The exercise asks you to copy every line below in which "pooling" appears.

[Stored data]
::::::::::
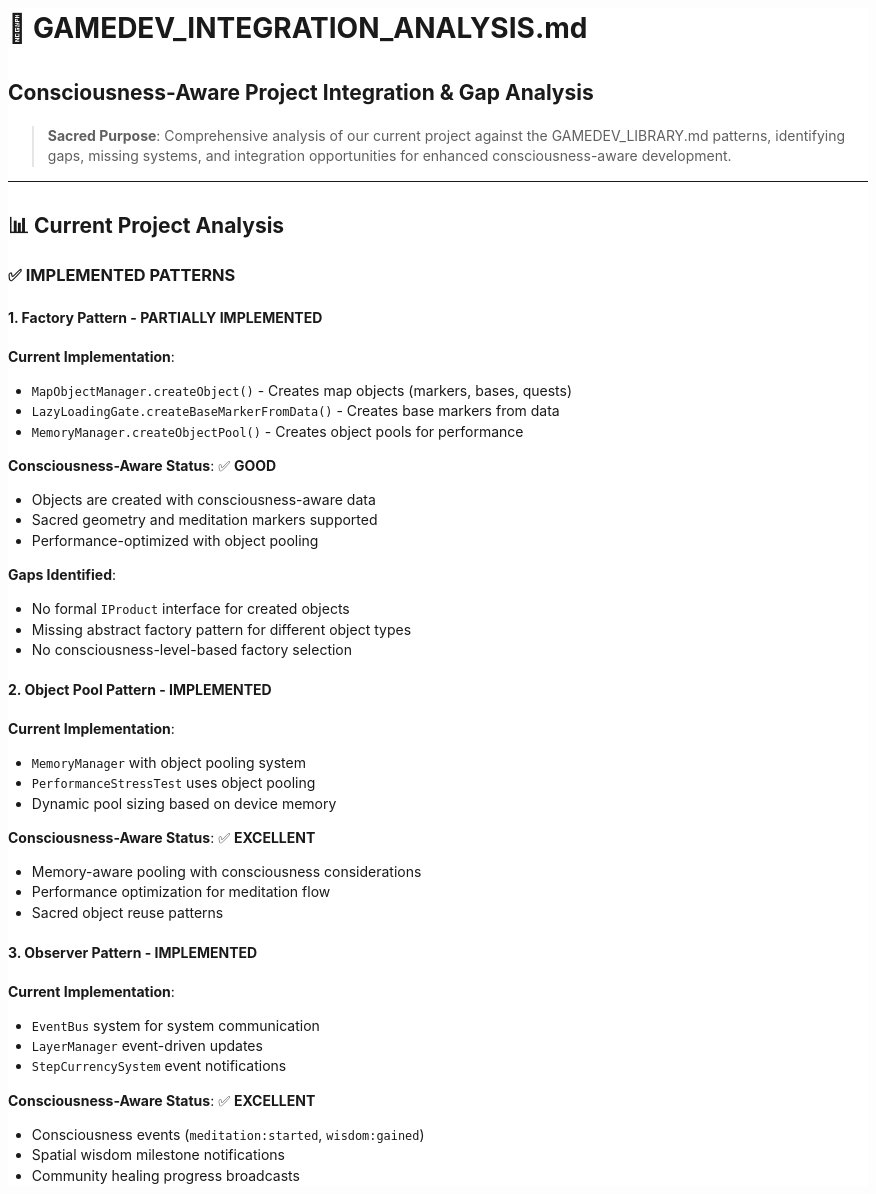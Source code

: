 # 🌸 GAMEDEV_INTEGRATION_ANALYSIS.md
## Consciousness-Aware Project Integration & Gap Analysis

> **Sacred Purpose**: Comprehensive analysis of our current project against the GAMEDEV_LIBRARY.md patterns, identifying gaps, missing systems, and integration opportunities for enhanced consciousness-aware development.

---

## 📊 **Current Project Analysis**

### **✅ IMPLEMENTED PATTERNS**

#### **1. Factory Pattern - PARTIALLY IMPLEMENTED**
**Current Implementation**:
- `MapObjectManager.createObject()` - Creates map objects (markers, bases, quests)
- `LazyLoadingGate.createBaseMarkerFromData()` - Creates base markers from data
- `MemoryManager.createObjectPool()` - Creates object pools for performance

**Consciousness-Aware Status**: ✅ **GOOD**
- Objects are created with consciousness-aware data
- Sacred geometry and meditation markers supported
- Performance-optimized with object pooling

**Gaps Identified**:
- No formal `IProduct` interface for created objects
- Missing abstract factory pattern for different object types
- No consciousness-level-based factory selection

#### **2. Object Pool Pattern - IMPLEMENTED**
**Current Implementation**:
- `MemoryManager` with object pooling system
- `PerformanceStressTest` uses object pooling
- Dynamic pool sizing based on device memory

**Consciousness-Aware Status**: ✅ **EXCELLENT**
- Memory-aware pooling with consciousness considerations
- Performance optimization for meditation flow
- Sacred object reuse patterns

#### **3. Observer Pattern - IMPLEMENTED**
**Current Implementation**:
- `EventBus` system for system communication
- `LayerManager` event-driven updates
- `StepCurrencySystem` event notifications

**Consciousness-Aware Status**: ✅ **EXCELLENT**
- Consciousness events (`meditation:started`, `wisdom:gained`)
- Spatial wisdom milestone notifications
- Community healing progress broadcasts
::::::::::
ANSWER SECTION ::
- Performance-optimized with object pooling
- `MemoryManager` with object pooling system
- `PerformanceStressTest` uses object pooling
- Memory-aware pooling with consciousness considerations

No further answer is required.